• [Data for review]:
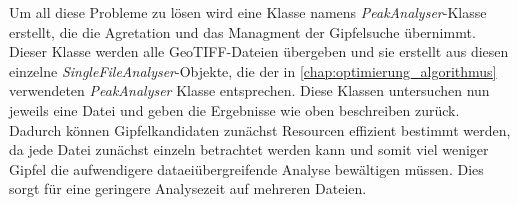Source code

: Um all diese Probleme zu lösen wird eine Klasse namens \textit{PeakAnalyser}-Klasse erstellt, die die Agretation und das Managment der Gipfelsuche übernimmt. Dieser Klasse werden alle GeoTIFF-Dateien übergeben und sie erstellt aus diesen einzelne \textit{SingleFileAnalyser}-Objekte, die der in \ref{chap:optimierung_algorithmus} verwendeten \textit{PeakAnalyser} Klasse entsprechen.  Diese Klassen untersuchen nun jeweils eine Datei und geben die Ergebnisse wie oben beschreiben zurück. Dadurch können Gipfelkandidaten zunächst Resourcen effizient bestimmt werden, da jede Datei zunächst einzeln betrachtet werden kann und somit viel weniger Gipfel die aufwendigere dataeiübergreifende Analyse bewältigen müssen. Dies sorgt für eine geringere Analysezeit auf mehreren Dateien.
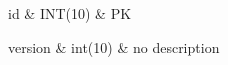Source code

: id & INT(10) & PK \tabularnewline\hline 












  version & int(10) & no description \tabularnewline\hline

• [Activity]: Restate all of the material above word for word, excluding the pictures.

• [Answer to this task]:
Source code

: Um all diese Probleme zu lösen wird eine Klasse namens \textit{PeakAnalyser}-Klasse erstellt, die die Agretation und das Managment der Gipfelsuche übernimmt. Dieser Klasse werden alle GeoTIFF-Dateien übergeben und sie erstellt aus diesen einzelne \textit{SingleFileAnalyser}-Objekte, die der in \ref{chap:optimierung_algorithmus} verwendeten \textit{PeakAnalyser} Klasse entsprechen.  Diese Klassen untersuchen nun jeweils eine Datei und geben die Ergebnisse wie oben beschreiben zurück. Dadurch können Gipfelkandidaten zunächst Resourcen effizient bestimmt werden, da jede Datei zunächst einzeln betrachtet werden kann und somit viel weniger Gipfel die aufwendigere dataeiübergreifende Analyse bewältigen müssen. Dies sorgt für eine geringere Analysezeit auf mehreren Dateien.
Source code

: id & INT(10) & PK \tabularnewline\hline 












  version & int(10) & no description \tabularnewline\hline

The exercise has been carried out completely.